- _What you should do_: Scan the entries below for the word "through", then copy each line that holds it.

- _Plain-text document sources_:
>>>
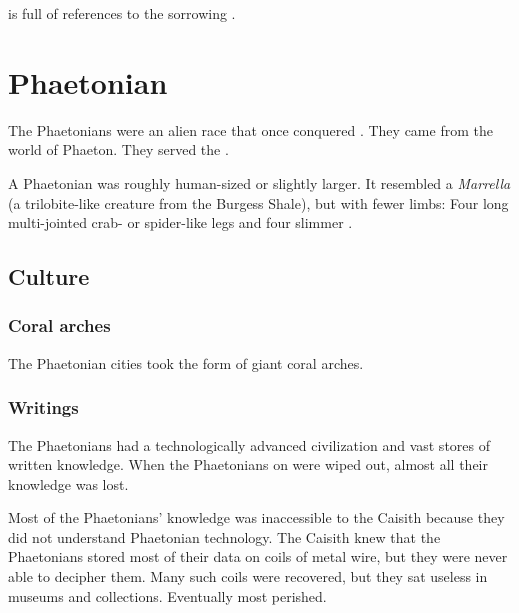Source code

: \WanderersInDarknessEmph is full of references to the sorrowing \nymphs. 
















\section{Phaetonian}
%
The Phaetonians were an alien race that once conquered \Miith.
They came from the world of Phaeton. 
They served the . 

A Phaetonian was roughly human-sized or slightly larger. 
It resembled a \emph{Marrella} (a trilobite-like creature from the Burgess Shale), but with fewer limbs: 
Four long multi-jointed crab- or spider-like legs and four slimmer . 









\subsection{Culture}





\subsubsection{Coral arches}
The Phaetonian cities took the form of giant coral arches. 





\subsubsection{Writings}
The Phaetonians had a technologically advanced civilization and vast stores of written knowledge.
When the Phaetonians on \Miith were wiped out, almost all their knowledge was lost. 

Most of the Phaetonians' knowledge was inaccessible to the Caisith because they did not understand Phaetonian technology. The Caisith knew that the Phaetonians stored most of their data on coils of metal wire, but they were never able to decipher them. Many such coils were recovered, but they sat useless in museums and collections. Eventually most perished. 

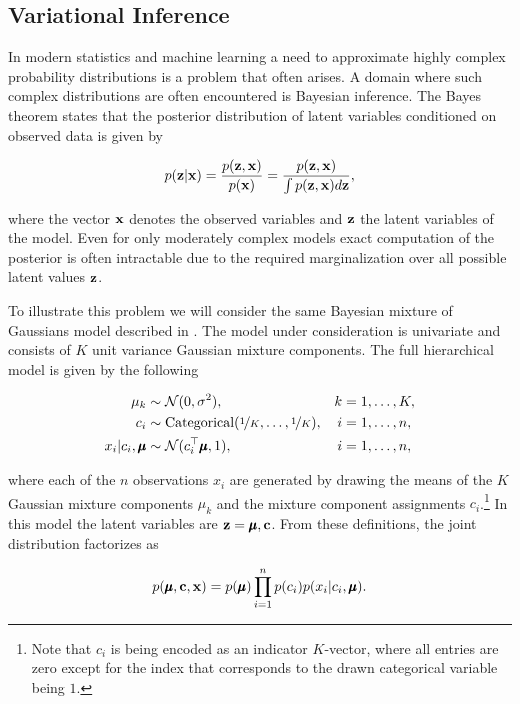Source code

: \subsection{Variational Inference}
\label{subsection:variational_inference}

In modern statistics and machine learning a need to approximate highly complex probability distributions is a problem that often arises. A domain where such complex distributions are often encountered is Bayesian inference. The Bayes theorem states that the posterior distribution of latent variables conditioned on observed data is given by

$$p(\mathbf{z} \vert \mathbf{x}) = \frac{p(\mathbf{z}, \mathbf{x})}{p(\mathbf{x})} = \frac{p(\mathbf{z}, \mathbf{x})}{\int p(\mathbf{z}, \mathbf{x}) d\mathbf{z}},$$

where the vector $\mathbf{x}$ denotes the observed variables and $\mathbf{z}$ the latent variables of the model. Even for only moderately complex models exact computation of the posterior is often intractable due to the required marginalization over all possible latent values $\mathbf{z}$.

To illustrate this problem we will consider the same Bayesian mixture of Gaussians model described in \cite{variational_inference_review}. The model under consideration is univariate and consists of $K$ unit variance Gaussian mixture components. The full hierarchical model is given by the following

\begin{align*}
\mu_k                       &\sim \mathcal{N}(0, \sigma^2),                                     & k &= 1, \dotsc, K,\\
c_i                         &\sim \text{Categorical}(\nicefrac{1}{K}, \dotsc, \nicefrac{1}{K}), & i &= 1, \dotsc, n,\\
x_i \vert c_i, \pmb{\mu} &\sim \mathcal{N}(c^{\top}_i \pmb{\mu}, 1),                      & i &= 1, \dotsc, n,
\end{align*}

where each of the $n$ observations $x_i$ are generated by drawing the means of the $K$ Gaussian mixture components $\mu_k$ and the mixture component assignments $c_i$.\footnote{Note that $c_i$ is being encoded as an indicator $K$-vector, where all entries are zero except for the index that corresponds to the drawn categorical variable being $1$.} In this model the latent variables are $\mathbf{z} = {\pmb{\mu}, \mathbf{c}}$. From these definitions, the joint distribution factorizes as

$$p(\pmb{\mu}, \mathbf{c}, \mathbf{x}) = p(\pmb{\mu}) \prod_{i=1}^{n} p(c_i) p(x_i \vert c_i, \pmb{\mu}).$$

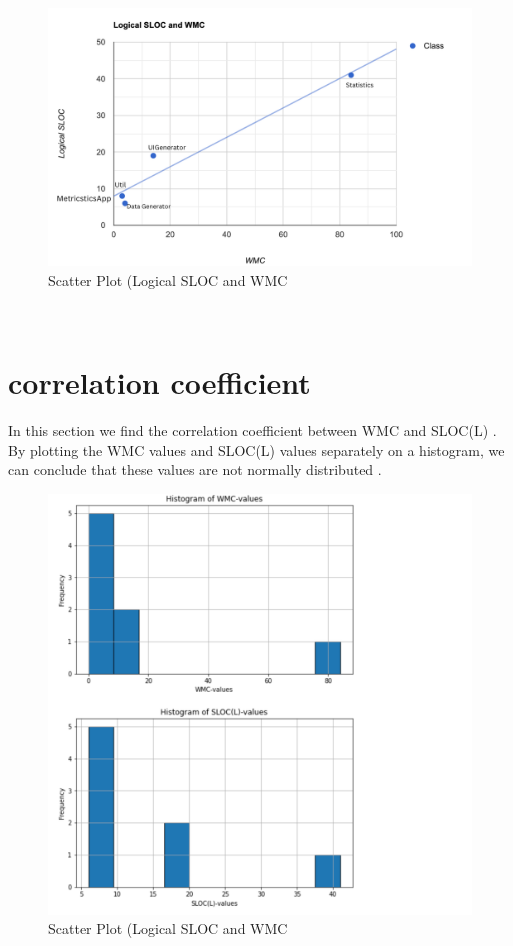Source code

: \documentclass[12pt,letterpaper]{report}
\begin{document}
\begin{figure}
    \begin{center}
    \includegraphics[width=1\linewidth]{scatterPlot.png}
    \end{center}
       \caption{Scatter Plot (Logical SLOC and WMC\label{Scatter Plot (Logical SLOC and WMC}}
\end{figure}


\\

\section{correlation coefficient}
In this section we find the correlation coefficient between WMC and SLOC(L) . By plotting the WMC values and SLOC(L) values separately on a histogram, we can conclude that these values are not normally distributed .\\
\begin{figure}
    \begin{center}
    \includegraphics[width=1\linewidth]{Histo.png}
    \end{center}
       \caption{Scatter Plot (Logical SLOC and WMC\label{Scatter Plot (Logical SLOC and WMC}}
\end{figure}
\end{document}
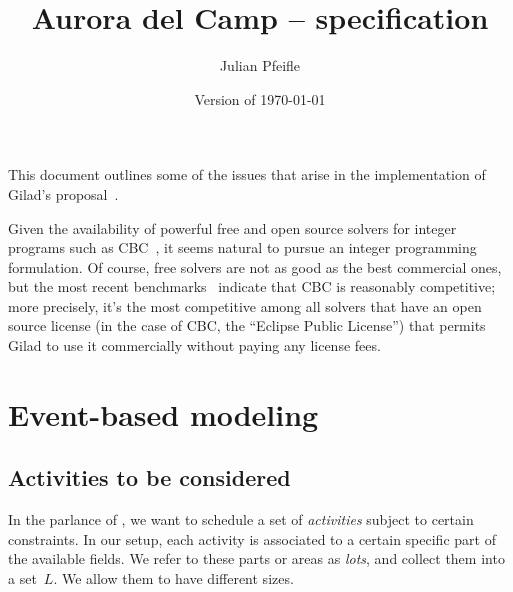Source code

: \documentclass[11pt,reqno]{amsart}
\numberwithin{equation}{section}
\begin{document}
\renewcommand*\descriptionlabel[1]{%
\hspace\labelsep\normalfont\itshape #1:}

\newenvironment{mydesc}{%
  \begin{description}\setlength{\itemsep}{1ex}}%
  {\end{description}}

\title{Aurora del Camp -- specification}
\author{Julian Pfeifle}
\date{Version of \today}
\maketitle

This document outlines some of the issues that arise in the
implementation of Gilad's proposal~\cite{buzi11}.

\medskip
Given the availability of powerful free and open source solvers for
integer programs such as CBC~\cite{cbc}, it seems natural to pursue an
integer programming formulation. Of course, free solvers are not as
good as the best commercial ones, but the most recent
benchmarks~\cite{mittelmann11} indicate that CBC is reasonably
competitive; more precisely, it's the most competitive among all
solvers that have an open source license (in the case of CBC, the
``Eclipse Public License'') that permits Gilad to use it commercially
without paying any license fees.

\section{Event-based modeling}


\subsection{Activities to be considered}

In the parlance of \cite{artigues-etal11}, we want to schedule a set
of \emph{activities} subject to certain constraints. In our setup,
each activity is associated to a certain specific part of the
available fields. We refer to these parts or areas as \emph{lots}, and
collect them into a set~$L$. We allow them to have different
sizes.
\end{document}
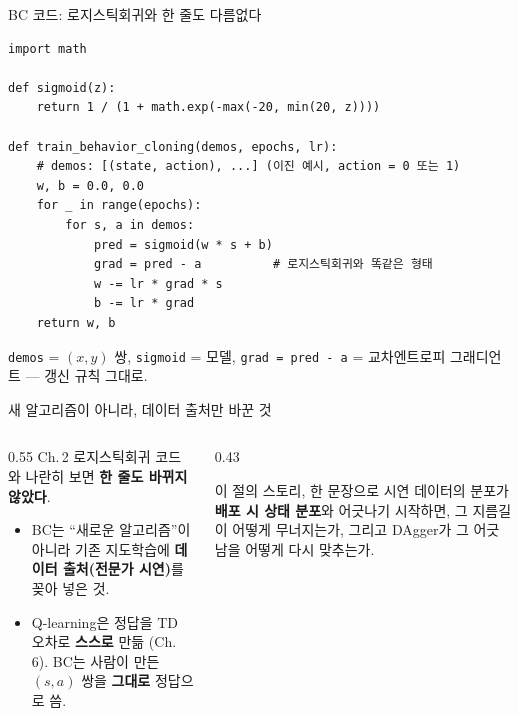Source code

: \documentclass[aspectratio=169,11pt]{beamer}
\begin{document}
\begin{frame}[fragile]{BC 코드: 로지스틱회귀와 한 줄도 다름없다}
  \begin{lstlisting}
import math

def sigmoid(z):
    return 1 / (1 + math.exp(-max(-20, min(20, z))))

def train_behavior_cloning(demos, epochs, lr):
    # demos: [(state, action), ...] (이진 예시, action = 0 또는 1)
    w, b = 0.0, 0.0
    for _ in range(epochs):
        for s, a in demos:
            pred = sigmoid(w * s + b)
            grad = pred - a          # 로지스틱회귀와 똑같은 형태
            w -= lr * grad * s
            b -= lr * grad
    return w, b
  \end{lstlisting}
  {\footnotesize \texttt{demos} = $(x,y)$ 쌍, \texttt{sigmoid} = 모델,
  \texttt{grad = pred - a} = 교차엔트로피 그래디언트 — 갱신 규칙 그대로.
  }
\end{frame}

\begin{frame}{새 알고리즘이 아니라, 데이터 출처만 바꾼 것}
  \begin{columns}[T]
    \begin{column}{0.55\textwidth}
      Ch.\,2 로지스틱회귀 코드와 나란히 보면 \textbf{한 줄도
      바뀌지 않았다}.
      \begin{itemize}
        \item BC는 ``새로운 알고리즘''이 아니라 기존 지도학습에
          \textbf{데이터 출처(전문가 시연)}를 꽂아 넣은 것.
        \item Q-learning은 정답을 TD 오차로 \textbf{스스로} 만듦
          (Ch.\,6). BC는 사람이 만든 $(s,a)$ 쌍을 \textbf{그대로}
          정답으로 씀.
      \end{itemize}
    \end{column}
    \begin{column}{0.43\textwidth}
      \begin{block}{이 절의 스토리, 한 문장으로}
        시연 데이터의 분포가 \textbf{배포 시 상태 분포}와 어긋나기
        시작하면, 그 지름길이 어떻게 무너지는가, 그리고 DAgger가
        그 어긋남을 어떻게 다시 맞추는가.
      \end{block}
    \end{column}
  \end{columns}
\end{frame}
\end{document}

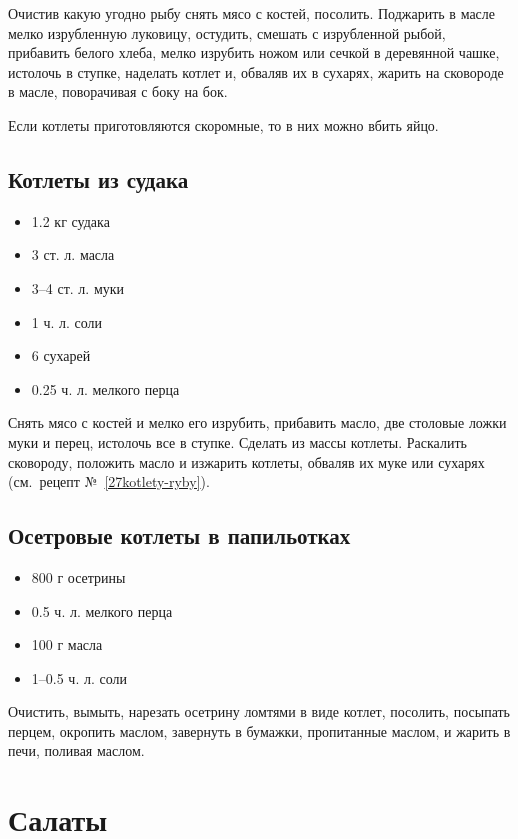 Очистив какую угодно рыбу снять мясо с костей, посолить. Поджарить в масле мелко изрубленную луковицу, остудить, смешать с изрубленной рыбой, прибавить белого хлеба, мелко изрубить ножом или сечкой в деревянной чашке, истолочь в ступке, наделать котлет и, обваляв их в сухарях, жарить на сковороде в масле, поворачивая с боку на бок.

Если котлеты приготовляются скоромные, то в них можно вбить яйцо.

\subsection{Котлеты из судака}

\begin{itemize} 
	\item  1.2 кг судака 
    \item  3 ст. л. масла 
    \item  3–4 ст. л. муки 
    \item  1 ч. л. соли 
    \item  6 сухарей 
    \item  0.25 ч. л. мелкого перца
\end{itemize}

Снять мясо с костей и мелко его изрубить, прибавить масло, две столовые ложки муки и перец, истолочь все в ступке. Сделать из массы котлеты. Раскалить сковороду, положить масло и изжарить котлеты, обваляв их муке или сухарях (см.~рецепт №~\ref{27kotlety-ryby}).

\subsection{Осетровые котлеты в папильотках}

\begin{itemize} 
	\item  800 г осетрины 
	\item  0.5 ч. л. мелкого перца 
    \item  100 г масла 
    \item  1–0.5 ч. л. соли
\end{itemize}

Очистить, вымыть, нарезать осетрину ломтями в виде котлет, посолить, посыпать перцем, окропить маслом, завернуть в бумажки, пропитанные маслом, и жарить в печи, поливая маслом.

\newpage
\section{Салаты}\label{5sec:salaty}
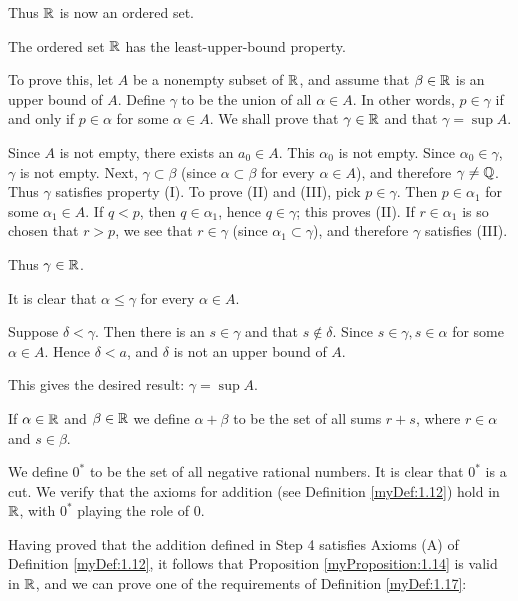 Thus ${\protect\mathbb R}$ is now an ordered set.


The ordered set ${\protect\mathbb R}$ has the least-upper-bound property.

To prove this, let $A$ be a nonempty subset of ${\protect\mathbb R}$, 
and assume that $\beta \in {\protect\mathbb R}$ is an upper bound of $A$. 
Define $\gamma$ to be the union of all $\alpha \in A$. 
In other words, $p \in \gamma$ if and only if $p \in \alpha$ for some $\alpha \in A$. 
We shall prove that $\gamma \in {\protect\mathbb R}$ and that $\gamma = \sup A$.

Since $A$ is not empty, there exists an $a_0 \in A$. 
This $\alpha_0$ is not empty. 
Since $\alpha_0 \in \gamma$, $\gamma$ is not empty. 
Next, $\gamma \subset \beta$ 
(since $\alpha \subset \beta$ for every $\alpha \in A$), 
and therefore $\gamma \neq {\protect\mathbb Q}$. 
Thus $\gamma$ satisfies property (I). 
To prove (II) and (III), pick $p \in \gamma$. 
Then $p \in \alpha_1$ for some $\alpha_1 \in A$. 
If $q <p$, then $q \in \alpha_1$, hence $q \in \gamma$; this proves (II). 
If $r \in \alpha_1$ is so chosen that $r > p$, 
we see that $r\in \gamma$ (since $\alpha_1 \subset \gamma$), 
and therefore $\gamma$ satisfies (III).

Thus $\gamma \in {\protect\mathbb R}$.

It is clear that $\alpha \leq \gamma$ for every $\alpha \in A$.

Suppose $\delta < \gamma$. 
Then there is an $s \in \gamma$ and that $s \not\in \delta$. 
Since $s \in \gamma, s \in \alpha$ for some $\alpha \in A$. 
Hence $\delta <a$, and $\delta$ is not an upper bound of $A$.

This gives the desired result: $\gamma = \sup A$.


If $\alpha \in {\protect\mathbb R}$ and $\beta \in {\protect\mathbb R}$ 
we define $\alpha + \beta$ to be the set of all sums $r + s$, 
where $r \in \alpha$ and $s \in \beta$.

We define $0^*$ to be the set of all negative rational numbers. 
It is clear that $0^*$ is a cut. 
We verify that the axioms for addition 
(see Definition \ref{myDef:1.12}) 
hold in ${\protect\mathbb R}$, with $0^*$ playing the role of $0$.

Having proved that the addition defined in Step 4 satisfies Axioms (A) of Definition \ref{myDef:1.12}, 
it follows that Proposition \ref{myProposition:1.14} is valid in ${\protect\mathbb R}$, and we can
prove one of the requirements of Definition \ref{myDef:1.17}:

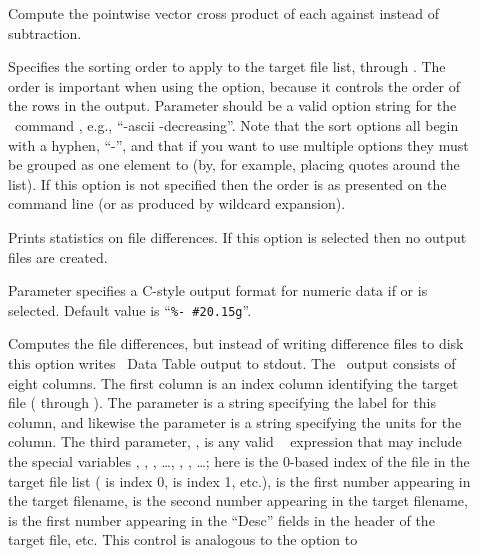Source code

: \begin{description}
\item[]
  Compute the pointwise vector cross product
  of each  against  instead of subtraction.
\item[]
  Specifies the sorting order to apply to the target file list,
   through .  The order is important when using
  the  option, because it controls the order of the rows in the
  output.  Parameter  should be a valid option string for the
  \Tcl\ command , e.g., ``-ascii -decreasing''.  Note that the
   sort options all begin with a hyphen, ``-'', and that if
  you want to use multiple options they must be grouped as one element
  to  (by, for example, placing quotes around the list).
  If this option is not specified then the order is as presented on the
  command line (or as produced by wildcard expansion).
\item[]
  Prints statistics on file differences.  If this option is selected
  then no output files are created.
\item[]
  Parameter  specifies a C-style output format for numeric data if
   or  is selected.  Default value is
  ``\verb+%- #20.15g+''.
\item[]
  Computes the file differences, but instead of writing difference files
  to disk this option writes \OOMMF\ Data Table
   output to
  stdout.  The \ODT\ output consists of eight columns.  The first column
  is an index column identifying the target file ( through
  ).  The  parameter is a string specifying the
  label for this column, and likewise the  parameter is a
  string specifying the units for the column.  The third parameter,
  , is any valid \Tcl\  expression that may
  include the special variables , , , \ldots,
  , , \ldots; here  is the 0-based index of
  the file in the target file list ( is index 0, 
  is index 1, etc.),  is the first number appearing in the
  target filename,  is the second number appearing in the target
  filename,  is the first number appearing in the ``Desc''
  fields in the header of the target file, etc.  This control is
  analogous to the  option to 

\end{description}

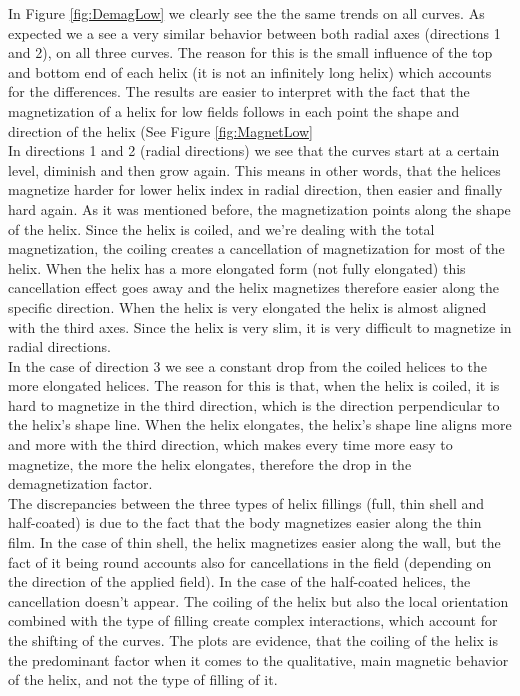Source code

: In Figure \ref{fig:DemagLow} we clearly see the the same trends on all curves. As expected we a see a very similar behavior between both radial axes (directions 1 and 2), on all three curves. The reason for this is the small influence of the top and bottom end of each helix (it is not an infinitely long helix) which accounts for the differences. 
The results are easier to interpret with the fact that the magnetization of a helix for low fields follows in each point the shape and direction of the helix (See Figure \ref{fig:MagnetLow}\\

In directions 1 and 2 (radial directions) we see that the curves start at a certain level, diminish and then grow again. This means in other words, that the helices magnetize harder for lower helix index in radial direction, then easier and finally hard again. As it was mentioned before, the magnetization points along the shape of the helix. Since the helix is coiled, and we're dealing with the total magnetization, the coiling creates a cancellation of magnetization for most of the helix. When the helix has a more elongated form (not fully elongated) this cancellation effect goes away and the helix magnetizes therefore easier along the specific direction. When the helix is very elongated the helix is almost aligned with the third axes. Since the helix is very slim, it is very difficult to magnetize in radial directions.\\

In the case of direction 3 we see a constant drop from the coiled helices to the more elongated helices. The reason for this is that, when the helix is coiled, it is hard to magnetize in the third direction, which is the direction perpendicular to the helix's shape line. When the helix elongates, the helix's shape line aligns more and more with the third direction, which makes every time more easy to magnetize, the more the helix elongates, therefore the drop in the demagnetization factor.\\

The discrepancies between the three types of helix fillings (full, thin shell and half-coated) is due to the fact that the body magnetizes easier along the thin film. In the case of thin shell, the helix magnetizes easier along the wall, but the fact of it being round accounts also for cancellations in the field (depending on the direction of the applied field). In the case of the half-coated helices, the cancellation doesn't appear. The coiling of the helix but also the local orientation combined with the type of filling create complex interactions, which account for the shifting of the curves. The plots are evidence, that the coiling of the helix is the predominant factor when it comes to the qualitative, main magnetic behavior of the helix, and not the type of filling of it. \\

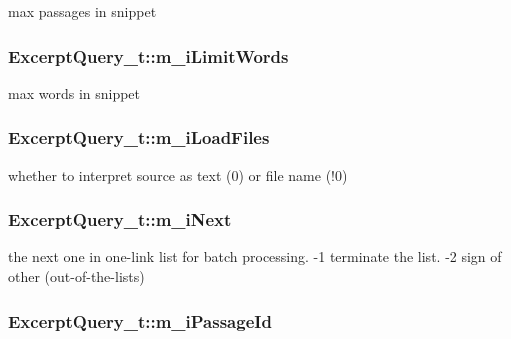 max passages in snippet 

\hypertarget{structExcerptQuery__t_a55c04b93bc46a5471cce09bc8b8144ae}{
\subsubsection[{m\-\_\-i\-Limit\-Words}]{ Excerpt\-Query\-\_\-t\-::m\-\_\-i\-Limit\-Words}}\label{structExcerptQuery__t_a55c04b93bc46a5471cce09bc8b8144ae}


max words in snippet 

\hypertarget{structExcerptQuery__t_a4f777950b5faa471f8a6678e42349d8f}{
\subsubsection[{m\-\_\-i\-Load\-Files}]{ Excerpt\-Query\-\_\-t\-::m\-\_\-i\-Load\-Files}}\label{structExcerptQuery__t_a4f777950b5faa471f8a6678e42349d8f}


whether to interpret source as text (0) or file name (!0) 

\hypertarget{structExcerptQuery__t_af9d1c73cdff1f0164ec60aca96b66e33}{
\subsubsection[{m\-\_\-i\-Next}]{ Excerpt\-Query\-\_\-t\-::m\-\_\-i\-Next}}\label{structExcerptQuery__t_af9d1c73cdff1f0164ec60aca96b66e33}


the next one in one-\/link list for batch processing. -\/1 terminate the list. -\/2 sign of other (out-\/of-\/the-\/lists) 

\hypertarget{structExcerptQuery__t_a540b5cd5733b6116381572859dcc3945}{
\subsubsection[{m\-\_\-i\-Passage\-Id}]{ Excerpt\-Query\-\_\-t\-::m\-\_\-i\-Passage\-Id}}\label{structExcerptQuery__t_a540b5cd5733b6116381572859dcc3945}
<<<
- _Response to this task_:
   through .  The order is important when using
  is an index column identifying the target file ( through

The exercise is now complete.